As you can see, the email headers indicate that this email did indeed originate from the paypal.com domain. It passed both SPF and DKIM authentication, which (at least in theory) proves that the email wasn’t forged. Something very strange was going on here.

The next thing I did was take a look at the “View your receipt” link in the email body. This link seemed to point to a paypal.com address and did not seem to be at all malicious (no sketchy URL parameters), so I copied the link’s target, pasted it into a text editor to be extra-paranoid, and then pasted it into my browser’s address bar. It took me to this totally innocuous page:

A screenshot of a PayPal Here receipt from Bows and Bands in Buffalo, NY

It’s worth pointing out that the credit card number included in the receipt did not match any card that I own. Otherwise, there was nothing strange about this receipt (well, other than the fact that I hadn’t bought anything from this store). The only JavaScript the page was executing was a small, un-obfuscated script that sent analytics data back to a server on the paypal.com domain. I was never prompted to enter any account credentials or otherwise sensitive information. The site also used a valid SSL certificate for PayPal:

A screenshot of Google Chrome's certificate viewer confirming that the site's security certificate is valid

If this was a phishing attack, it was either the best or worst phishing attack in the world, depending on your perspective. It was pretty clear to me that this was a legitimate email that was sent to my address mistakenly, so I called up PayPal’s customer support number to try to figure out what was going on.

PayPal’s phone support is pretty aggressive in trying to prevent you from talking to a human being. It’s a voice-activated menu system, and when I said I wanted to discuss an unexpected email, it played me a generic message about phishing prevention tips and hung up on me (!).

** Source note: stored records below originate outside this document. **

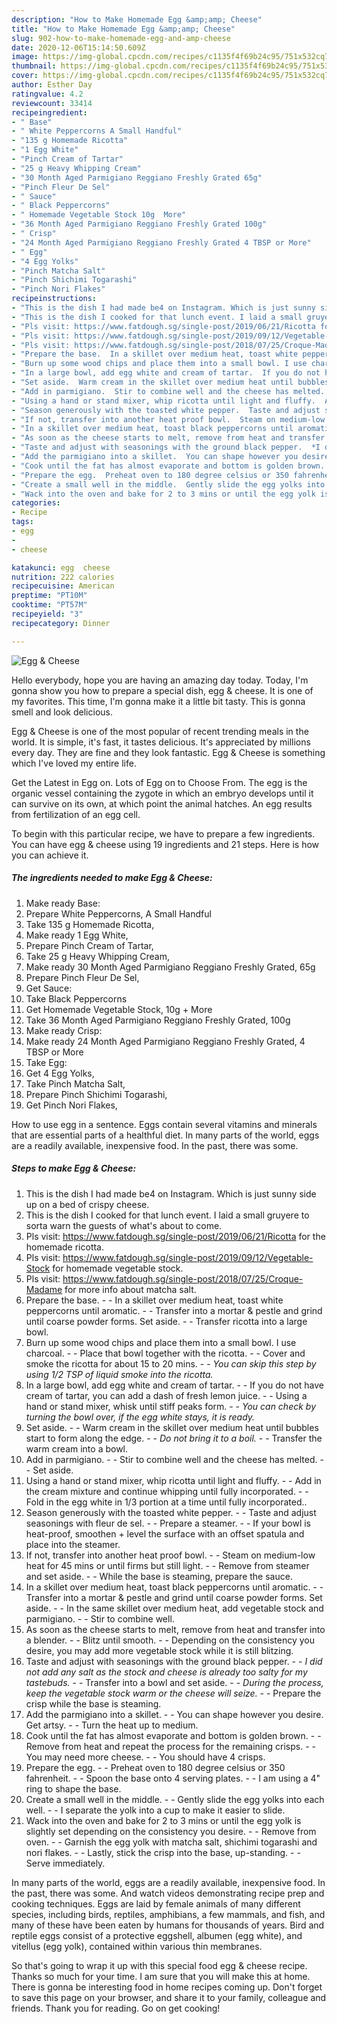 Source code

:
 ```yaml
---
description: "How to Make Homemade Egg &amp;amp; Cheese"
title: "How to Make Homemade Egg &amp;amp; Cheese"
slug: 902-how-to-make-homemade-egg-and-amp-cheese
date: 2020-12-06T15:14:50.609Z
image: https://img-global.cpcdn.com/recipes/c1135f4f69b24c95/751x532cq70/egg-cheese-recipe-main-photo.jpg
thumbnail: https://img-global.cpcdn.com/recipes/c1135f4f69b24c95/751x532cq70/egg-cheese-recipe-main-photo.jpg
cover: https://img-global.cpcdn.com/recipes/c1135f4f69b24c95/751x532cq70/egg-cheese-recipe-main-photo.jpg
author: Esther Day
ratingvalue: 4.2
reviewcount: 33414
recipeingredient:
- " Base"
- " White Peppercorns A Small Handful"
- "135 g Homemade Ricotta"
- "1 Egg White"
- "Pinch Cream of Tartar"
- "25 g Heavy Whipping Cream"
- "30 Month Aged Parmigiano Reggiano Freshly Grated 65g"
- "Pinch Fleur De Sel"
- " Sauce"
- " Black Peppercorns"
- " Homemade Vegetable Stock 10g  More"
- "36 Month Aged Parmigiano Reggiano Freshly Grated 100g"
- " Crisp"
- "24 Month Aged Parmigiano Reggiano Freshly Grated 4 TBSP or More"
- " Egg"
- "4 Egg Yolks"
- "Pinch Matcha Salt"
- "Pinch Shichimi Togarashi"
- "Pinch Nori Flakes"
recipeinstructions:
- "This is the dish I had made be4 on Instagram. Which is just sunny side up on a bed of crispy cheese."
- "This is the dish I cooked for that lunch event. I laid a small gruyere to sorta warn the guests of what&#39;s about to come."
- "Pls visit: https://www.fatdough.sg/single-post/2019/06/21/Ricotta for the homemade ricotta."
- "Pls visit: https://www.fatdough.sg/single-post/2019/09/12/Vegetable-Stock for homemade vegetable stock."
- "Pls visit: https://www.fatdough.sg/single-post/2018/07/25/Croque-Madame for more info about matcha salt."
- "Prepare the base.  In a skillet over medium heat, toast white peppercorns until aromatic.  Transfer into a mortar &amp; pestle and grind until coarse powder forms. Set aside.  Transfer ricotta into a large bowl."
- "Burn up some wood chips and place them into a small bowl. I use charcoal.  Place that bowl together with the ricotta.  Cover and smoke the ricotta for about 15 to 20 mins.  *You can skip this step by using 1/2 TSP of liquid smoke into the ricotta.*"
- "In a large bowl, add egg white and cream of tartar.  If you do not have cream of tartar, you can add a dash of fresh lemon juice.  Using a hand or stand mixer, whisk until stiff peaks form.  *You can check by turning the bowl over, if the egg white stays, it is ready.*"
- "Set aside.  Warm cream in the skillet over medium heat until bubbles start to form along the edge.  *Do not bring it to a boil.*  Transfer the warm cream into a bowl."
- "Add in parmigiano.  Stir to combine well and the cheese has melted.  Set aside."
- "Using a hand or stand mixer, whip ricotta until light and fluffy.  Add in the cream mixture and continue whipping until fully incorporated.  Fold in the egg white in 1/3 portion at a time until fully incorporated.."
- "Season generously with the toasted white pepper.  Taste and adjust seasonings with fleur de sel.  Prepare a steamer.  If your bowl is heat-proof, smoothen + level the surface with an offset spatula and place into the steamer."
- "If not, transfer into another heat proof bowl.  Steam on medium-low heat for 45 mins or until firms but still light.  Remove from steamer and set aside.  While the base is steaming, prepare the sauce."
- "In a skillet over medium heat, toast black peppercorns until aromatic.  Transfer into a mortar &amp; pestle and grind until coarse powder forms. Set aside.  In the same skillet over medium heat, add vegetable stock and parmigiano.  Stir to combine well."
- "As soon as the cheese starts to melt, remove from heat and transfer into a blender.  Blitz until smooth.  Depending on the consistency you desire, you may add more vegetable stock while it is still blitzing."
- "Taste and adjust with seasonings with the ground black pepper.  *I did not add any salt as the stock and cheese is already too salty for my tastebuds.*  Transfer into a bowl and set aside.  *During the process, keep the vegetable stock warm or the cheese will seize.*  Prepare the crisp while the base is steaming."
- "Add the parmigiano into a skillet.  You can shape however you desire. Get artsy.  Turn the heat up to medium."
- "Cook until the fat has almost evaporate and bottom is golden brown.  Remove from heat and repeat the process for the remaining crisps.  You may need more cheese.  You should have 4 crisps."
- "Prepare the egg.  Preheat oven to 180 degree celsius or 350 fahrenheit.  Spoon the base onto 4 serving plates.  I am using a 4&#34; ring to shape the base."
- "Create a small well in the middle.  Gently slide the egg yolks into each well.  I separate the yolk into a cup to make it easier to slide."
- "Wack into the oven and bake for 2 to 3 mins or until the egg yolk is slightly set depending on the consistency you desire.  Remove from oven.  Garnish the egg yolk with matcha salt, shichimi togarashi and nori flakes.  Lastly, stick the crisp into the base, up-standing.  Serve immediately."
categories:
- Recipe
tags:
- egg
- 
- cheese

katakunci: egg  cheese 
nutrition: 222 calories
recipecuisine: American
preptime: "PT10M"
cooktime: "PT57M"
recipeyield: "3"
recipecategory: Dinner

---
```



![Egg &amp; Cheese](https://img-global.cpcdn.com/recipes/c1135f4f69b24c95/751x532cq70/egg-cheese-recipe-main-photo.jpg)

Hello everybody, hope you are having an amazing day today. Today, I'm gonna show you how to prepare a special dish, egg &amp; cheese. It is one of my favorites. This time, I'm gonna make it a little bit tasty. This is gonna smell and look delicious.

Egg &amp; Cheese is one of the most popular of recent trending meals in the world. It is simple, it's fast, it tastes delicious. It's appreciated by millions every day. They are fine and they look fantastic. Egg &amp; Cheese is something which I've loved my entire life.

Get the Latest in Egg on. Lots of Egg on to Choose From. The egg is the organic vessel containing the zygote in which an embryo develops until it can survive on its own, at which point the animal hatches. An egg results from fertilization of an egg cell.


To begin with this particular recipe, we have to prepare a few ingredients. You can have egg &amp; cheese using 19 ingredients and 21 steps. Here is how you can achieve it.

<!--inarticleads1-->

##### The ingredients needed to make Egg &amp; Cheese:

1. Make ready  Base:
1. Prepare  White Peppercorns, A Small Handful
1. Take 135 g Homemade Ricotta,
1. Make ready 1 Egg White,
1. Prepare Pinch Cream of Tartar,
1. Take 25 g Heavy Whipping Cream,
1. Make ready 30 Month Aged Parmigiano Reggiano Freshly Grated, 65g
1. Prepare Pinch Fleur De Sel,
1. Get  Sauce:
1. Take  Black Peppercorns
1. Get  Homemade Vegetable Stock, 10g + More
1. Take 36 Month Aged Parmigiano Reggiano Freshly Grated, 100g
1. Make ready  Crisp:
1. Make ready 24 Month Aged Parmigiano Reggiano Freshly Grated, 4 TBSP or More
1. Take  Egg:
1. Get 4 Egg Yolks,
1. Take Pinch Matcha Salt,
1. Prepare Pinch Shichimi Togarashi,
1. Get Pinch Nori Flakes,


How to use egg in a sentence. Eggs contain several vitamins and minerals that are essential parts of a healthful diet. In many parts of the world, eggs are a readily available, inexpensive food. In the past, there was some. 

<!--inarticleads2-->

##### Steps to make Egg &amp; Cheese:

1. This is the dish I had made be4 on Instagram. Which is just sunny side up on a bed of crispy cheese.
1. This is the dish I cooked for that lunch event. I laid a small gruyere to sorta warn the guests of what&#39;s about to come.
1. Pls visit: https://www.fatdough.sg/single-post/2019/06/21/Ricotta for the homemade ricotta.
1. Pls visit: https://www.fatdough.sg/single-post/2019/09/12/Vegetable-Stock for homemade vegetable stock.
1. Pls visit: https://www.fatdough.sg/single-post/2018/07/25/Croque-Madame for more info about matcha salt.
1. Prepare the base. -  - In a skillet over medium heat, toast white peppercorns until aromatic. -  - Transfer into a mortar &amp; pestle and grind until coarse powder forms. Set aside. -  - Transfer ricotta into a large bowl.
1. Burn up some wood chips and place them into a small bowl. I use charcoal. -  - Place that bowl together with the ricotta. -  - Cover and smoke the ricotta for about 15 to 20 mins. -  - *You can skip this step by using 1/2 TSP of liquid smoke into the ricotta.*
1. In a large bowl, add egg white and cream of tartar. -  - If you do not have cream of tartar, you can add a dash of fresh lemon juice. -  - Using a hand or stand mixer, whisk until stiff peaks form. -  - *You can check by turning the bowl over, if the egg white stays, it is ready.*
1. Set aside. -  - Warm cream in the skillet over medium heat until bubbles start to form along the edge. -  - *Do not bring it to a boil.* -  - Transfer the warm cream into a bowl.
1. Add in parmigiano. -  - Stir to combine well and the cheese has melted. -  - Set aside.
1. Using a hand or stand mixer, whip ricotta until light and fluffy. -  - Add in the cream mixture and continue whipping until fully incorporated. -  - Fold in the egg white in 1/3 portion at a time until fully incorporated..
1. Season generously with the toasted white pepper. -  - Taste and adjust seasonings with fleur de sel. -  - Prepare a steamer. -  - If your bowl is heat-proof, smoothen + level the surface with an offset spatula and place into the steamer.
1. If not, transfer into another heat proof bowl. -  - Steam on medium-low heat for 45 mins or until firms but still light. -  - Remove from steamer and set aside. -  - While the base is steaming, prepare the sauce.
1. In a skillet over medium heat, toast black peppercorns until aromatic. -  - Transfer into a mortar &amp; pestle and grind until coarse powder forms. Set aside. -  - In the same skillet over medium heat, add vegetable stock and parmigiano. -  - Stir to combine well.
1. As soon as the cheese starts to melt, remove from heat and transfer into a blender. -  - Blitz until smooth. -  - Depending on the consistency you desire, you may add more vegetable stock while it is still blitzing.
1. Taste and adjust with seasonings with the ground black pepper. -  - *I did not add any salt as the stock and cheese is already too salty for my tastebuds.* -  - Transfer into a bowl and set aside. -  - *During the process, keep the vegetable stock warm or the cheese will seize.* -  - Prepare the crisp while the base is steaming.
1. Add the parmigiano into a skillet. -  - You can shape however you desire. Get artsy. -  - Turn the heat up to medium.
1. Cook until the fat has almost evaporate and bottom is golden brown. -  - Remove from heat and repeat the process for the remaining crisps. -  - You may need more cheese. -  - You should have 4 crisps.
1. Prepare the egg. -  - Preheat oven to 180 degree celsius or 350 fahrenheit. -  - Spoon the base onto 4 serving plates. -  - I am using a 4&#34; ring to shape the base.
1. Create a small well in the middle. -  - Gently slide the egg yolks into each well. -  - I separate the yolk into a cup to make it easier to slide.
1. Wack into the oven and bake for 2 to 3 mins or until the egg yolk is slightly set depending on the consistency you desire. -  - Remove from oven. -  - Garnish the egg yolk with matcha salt, shichimi togarashi and nori flakes. -  - Lastly, stick the crisp into the base, up-standing. -  - Serve immediately.


In many parts of the world, eggs are a readily available, inexpensive food. In the past, there was some. And watch videos demonstrating recipe prep and cooking techniques. Eggs are laid by female animals of many different species, including birds, reptiles, amphibians, a few mammals, and fish, and many of these have been eaten by humans for thousands of years. Bird and reptile eggs consist of a protective eggshell, albumen (egg white), and vitellus (egg yolk), contained within various thin membranes. 

So that's going to wrap it up with this special food egg &amp; cheese recipe. Thanks so much for your time. I am sure that you will make this at home. There is gonna be interesting food in home recipes coming up. Don't forget to save this page on your browser, and share it to your family, colleague and friends. Thank you for reading. Go on get cooking!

I called back and just repeated “I want to talk to a person” over and over until the system said that it would connect me to an agent.

The agent I spoke with might as well have been a recording. After I explained what was going on, she immediately told me that the email was a phishing message because, apparently, PayPal never emails you a link to view a receipt and always begins its emails with a greeting that addresses you by name. I asked her how she could explain the SPF and DKIM authentication, the valid SSL certificate, etc. and she did not seem to understand what those things were. She just kept repeating the same scripted lines about phishing messages over and over again like a broken record. I finally gave up and ended the call.

It seemed pretty clear to me that PayPal support is useless, and I was annoyed enough that I closed my PayPal account entirely. I figured that this would just be one of life’s unsolved mysteries and hoped that I wouldn’t keep getting receipts intended for this mystery person.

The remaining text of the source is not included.